I encountered new professional opportunities at YHS after leaving the newspaper gig. With faculty support and mostly tepid administrative backing, I created York’s first-ever broadcast journalism and TV production program. It was then – and hopefully remains – a dynamic, hands-on instructional program that provides valuable skills to students considering a broadcast media career.

While developing the TV program, I also spearheaded the adoption of the school district’s “Student Freedom of Expression” policy in the early 2000s. My best guess is this policy, which codified existing 1st Amendment law for District 205, is gathering dust on some office shelf these days. If so, that would be a shame, as that policy was a collaboratively negotiated document involving student, faculty and administrative input. I’ve consistently advocated that knowing the parameters of one’s 1st Amendment rights is essential knowledge for all individuals, students and educators in a public school setting.

I recall a long-ago conversation with my former English Department chairperson, where he acknowledged candidly that he decided to remove me as faculty adviser during that fateful 1994 parent meeting in the principal’s office. He intimated that the problems with that cross-country story had motivated him to change the student newspaper’s faculty leadership. My former boss is long retired from YHS and from a subsequent administrative gig at a well-respected Chicago-area educational non-profit. Considering our complicated professional relationship, it’s a tad ironic, I suppose, that this former boss and I have remained friendly over the years. We were more than cordial round-the-corner suburban neighbors for a time, occasionally breaking bread together with our significant others at local eateries, always with abundant laughter, despite the contradictory pressures we had experienced in our previous professional roles.

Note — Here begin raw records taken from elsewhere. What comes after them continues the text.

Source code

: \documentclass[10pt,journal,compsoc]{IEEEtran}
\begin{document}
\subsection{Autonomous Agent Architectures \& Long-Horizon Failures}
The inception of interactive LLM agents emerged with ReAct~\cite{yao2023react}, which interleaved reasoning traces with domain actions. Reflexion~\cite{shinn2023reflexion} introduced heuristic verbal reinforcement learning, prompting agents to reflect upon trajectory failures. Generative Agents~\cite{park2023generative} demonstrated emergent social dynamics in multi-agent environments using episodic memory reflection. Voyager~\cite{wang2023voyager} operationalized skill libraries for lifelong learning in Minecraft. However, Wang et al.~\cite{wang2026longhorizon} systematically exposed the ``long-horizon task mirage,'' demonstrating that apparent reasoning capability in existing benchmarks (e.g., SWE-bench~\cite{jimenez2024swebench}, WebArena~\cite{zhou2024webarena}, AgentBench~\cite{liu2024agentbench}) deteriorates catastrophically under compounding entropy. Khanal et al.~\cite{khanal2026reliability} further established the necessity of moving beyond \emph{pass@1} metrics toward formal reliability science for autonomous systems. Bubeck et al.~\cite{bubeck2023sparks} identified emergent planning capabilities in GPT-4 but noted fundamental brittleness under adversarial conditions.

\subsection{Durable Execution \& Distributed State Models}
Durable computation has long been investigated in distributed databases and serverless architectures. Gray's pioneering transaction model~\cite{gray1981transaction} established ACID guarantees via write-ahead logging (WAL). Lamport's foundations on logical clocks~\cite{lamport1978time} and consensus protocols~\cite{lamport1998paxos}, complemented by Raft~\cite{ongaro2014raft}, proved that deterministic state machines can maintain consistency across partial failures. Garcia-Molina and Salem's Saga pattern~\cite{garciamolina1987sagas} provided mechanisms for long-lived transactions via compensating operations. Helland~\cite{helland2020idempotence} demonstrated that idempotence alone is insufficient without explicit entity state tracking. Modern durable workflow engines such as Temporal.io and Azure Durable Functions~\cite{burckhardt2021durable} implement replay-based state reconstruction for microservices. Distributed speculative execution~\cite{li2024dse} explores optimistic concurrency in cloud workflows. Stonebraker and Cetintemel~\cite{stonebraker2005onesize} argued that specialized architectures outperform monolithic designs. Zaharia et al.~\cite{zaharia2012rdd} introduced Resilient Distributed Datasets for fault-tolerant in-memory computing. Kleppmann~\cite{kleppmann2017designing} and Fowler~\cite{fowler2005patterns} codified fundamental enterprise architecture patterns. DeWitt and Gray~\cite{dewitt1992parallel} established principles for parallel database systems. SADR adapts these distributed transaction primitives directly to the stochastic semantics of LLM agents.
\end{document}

The principal involved in this story, an administrator whom I liked and respected, eventually moved on from D205 to run the show at a north suburban high school before retiring from a venerable career in public education. Sadly, he passed away in May 2025. I recall the personal note I received from this dedicated educator before he left YHS. In that handwritten note, despite the challenges we shared in the fall of 1994, the principal complimented me on my professional passion and tireless advocacy for students. I still have that note. Unlike other administrators I’ve worked with in my career, this particular educator was a class act.

I remain good friends today with the talented English faculty member, now retired, who took over York’s student newspaper in 1995. My colleague inherited a semi-mutinous teenage staff aggrieved that their previous adviser had been summarily fired. Still, my colleague persevered, recruited new staff members each school year, cultivated new loyalties, and continued the tradition of journalism excellence for which York’s student newspaper is recognized.

I’d posit most school administrators lack the knowledge to appreciate the mindset of student journalists seeking editorial truth and inherent controversy. That assumption notwithstanding, I’ll acknowledge that steering the ship of a suburban public high school is, without question, a difficult task, as is supervising a diverse, intellectual cadre of English Department faculty members. Wrangling a student newspaper staff is similarly and uniquely challenging. Equally arduous is the responsibility of parenting a talented high school student athlete, especially in times of self-induced adolescent crisis. All these jobs involve managing a host of contradictory pressures under demanding circumstances effectively. It’s not easy work, and nobody’s perfect.

Those who enjoy delving into landmark 1st Amendment cases should research the Tinker and Hazelwood decisions online. Both cases are fascinating and instructive. When I taught these cases to high school journalism students years ago, I emphasized that understanding one’s civil rights is essential to be a competent scholastic journalist. I added that it’s also one’s civic duty to understand this topic when living in a functioning democracy. Using this empowering knowledge wisely is paramount, I would proclaim, especially if democracy is under attack, as it is today, sadly.

Knowledge is power, my friends, contradictory pressures be damned.